“Chi ha pratica dei tribunali, sa che, molto spesso, un magistrato, presa la decisione e pronunciata la sentenza, incarica un suo più giovane collega di «ragionarla», ossia di apporre una parvenza di ragionamento a ciò che, effettivamente, non è stato prodotto di logica ed è semplice voluntas di un dato provvedimento. Senonché, questo procedere, se s’intende ed è utile che accada nel campo pratico e giuridico, non si può ammettere in quello teoretico, dove sarebbe la rovina del pensiero e, indirettamente, della volontà stessa”.

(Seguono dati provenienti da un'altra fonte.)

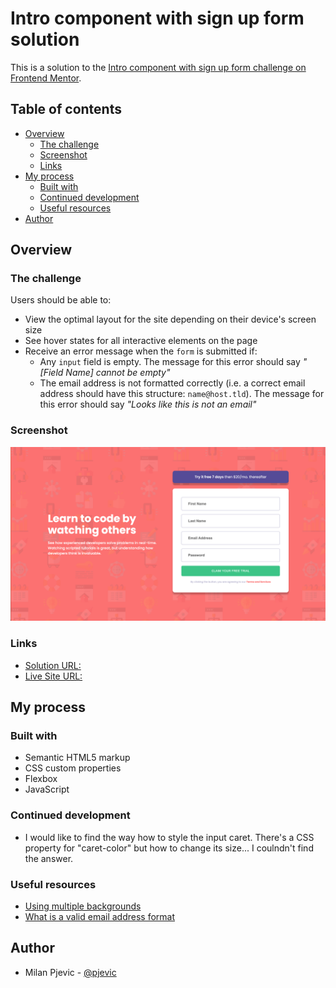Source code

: # Intro component with sign up form solution

This is a solution to the [Intro component with sign up form challenge on Frontend Mentor](https://www.frontendmentor.io/challenges/intro-component-with-signup-form-5cf91bd49edda32581d28fd1).

## Table of contents

- [Overview](#overview)
  - [The challenge](#the-challenge)
  - [Screenshot](#screenshot)
  - [Links](#links)
- [My process](#my-process)
  - [Built with](#built-with)
  - [Continued development](#continued-development)
  - [Useful resources](#useful-resources)
- [Author](#author)

## Overview

### The challenge

Users should be able to:

- View the optimal layout for the site depending on their device's screen size
- See hover states for all interactive elements on the page
- Receive an error message when the `form` is submitted if:
  - Any `input` field is empty. The message for this error should say _"[Field Name] cannot be empty"_
  - The email address is not formatted correctly (i.e. a correct email address should have this structure: `name@host.tld`). The message for this error should say _"Looks like this is not an email"_

### Screenshot

![](./screenshot.png)


### Links

-  [Solution URL:](https://github.com/pjevic/Intro-component-with-sign-up-form)
-  [Live Site URL:](https://pjevic.github.io/Intro-component-with-sign-up-form/)

## My process

### Built with

- Semantic HTML5 markup
- CSS custom properties
- Flexbox
- JavaScript

### Continued development

- I would like to find the way how to style the input caret. There's a CSS property for "caret-color" but how to change its size... I coulndn't find the answer.

### Useful resources

- [Using multiple backgrounds](https://developer.mozilla.org/en-US/docs/Web/CSS/CSS_Backgrounds_and_Borders/Using_multiple_backgrounds) 
- [What is a valid email address format](https://en.wikipedia.org/wiki/Email_address)

## Author

- Milan Pjevic - [@pjevic](https://www.frontendmentor.io/profile/pjevic)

Così Benedetto Croce nel 1909 per insegnare (l’esempio è inserito in un’opera essenzialmente teoretica: la Logica all’interno della Filosofia come scienza dello spirito) che non possono esistere molte e diverse dimostrazioni di una stessa verità; possono esistere diverse espressioni, non diverse dimostrazioni. Ciò che è emblematico è che Croce per esemplificare le dimostrazioni che in realtà sono affermazioni, utilizzi l’attività della magistratura. In effetti, però, come dargli torto? Nei regimi comunisti come in quelli fascisti, esplicitamente la magistratura ha fatto il lavoro sporco di dichiarare che gli oppositori ‘meritavano’ di essere puniti. Nello Stato italiano, la storia giudiziaria è stracolma di ‘indagini volontarie’ dove i fatti vengono forzatamente uniti in un forzato ragionamento (ieri abbiamo parlato delle due sentenze sull’omicidio Borsellino pilotate da pentiti pilotati, ma si potrebbe parlare dell’inchiesta Why not che fece cadere il governo Prodi ecc. ecc.).
Sarà un caso che proprio Gramsci (me lo ha segnalato un amico qualche giorno fa) citi il passo di Croce in un articolo sull’Avanti contro il giudice Emmanuele Pili, protagonista dell’arringa dell’accusa al processo di Torino per i fatti dello sciopero generale contro la guerra e il rincaro del pane del 23-26 agosto 1917.
Ora accade di ragionare in questi giorni sulla sentenza che ha condannato l’ex vice-governatore Junqueras e altre otto persone. Questo, a mio avviso, è uno dei migliori commenti apparsi su un organo di stampa non indipendentista e scritto non da un indipendentista, ma da una persona che ha a cuore la ‘verità’ delle cose, cioè, come diceva Croce, il vincolo ai fatti che ogni ‘dimostrazione’ deve avere. Risulta chiaro che prima si è decisa la sentenza e poi si è costruito il ragionamento per giustificarla.
Ciò che manca, anche in Sardegna, è la consapevolezza che la Magistratura, per definizione, costruisce ‘verità di Stato’ ma non ‘verità vere’; mentre tutti i riformisti del mondo hanno sempre guardato al potere giudiziario come un instrumentum regni, come è anche in Italia, in Sardegna essa è talmente temuta dai tempi di Bogino che è l’unico potere indiscusso e indiscutibile.
Sa zustíssia de ancu los currat sa zustíssia, sa zustíssia de “come volevasi dimostrare”. Ma b’at bisonzu de ispetare sa ‘senténtzia’ de unu ‘tribbunale’ políticu pro nàrrere cale est sa ‘veridade’ de sos leones?
Custa ‘veridade’ aeschet fintzas a issos e a sos birillos issoro puru. Ca sa demogratzia fascista no est demogratzia ma fascismu cun màscara demogràtica.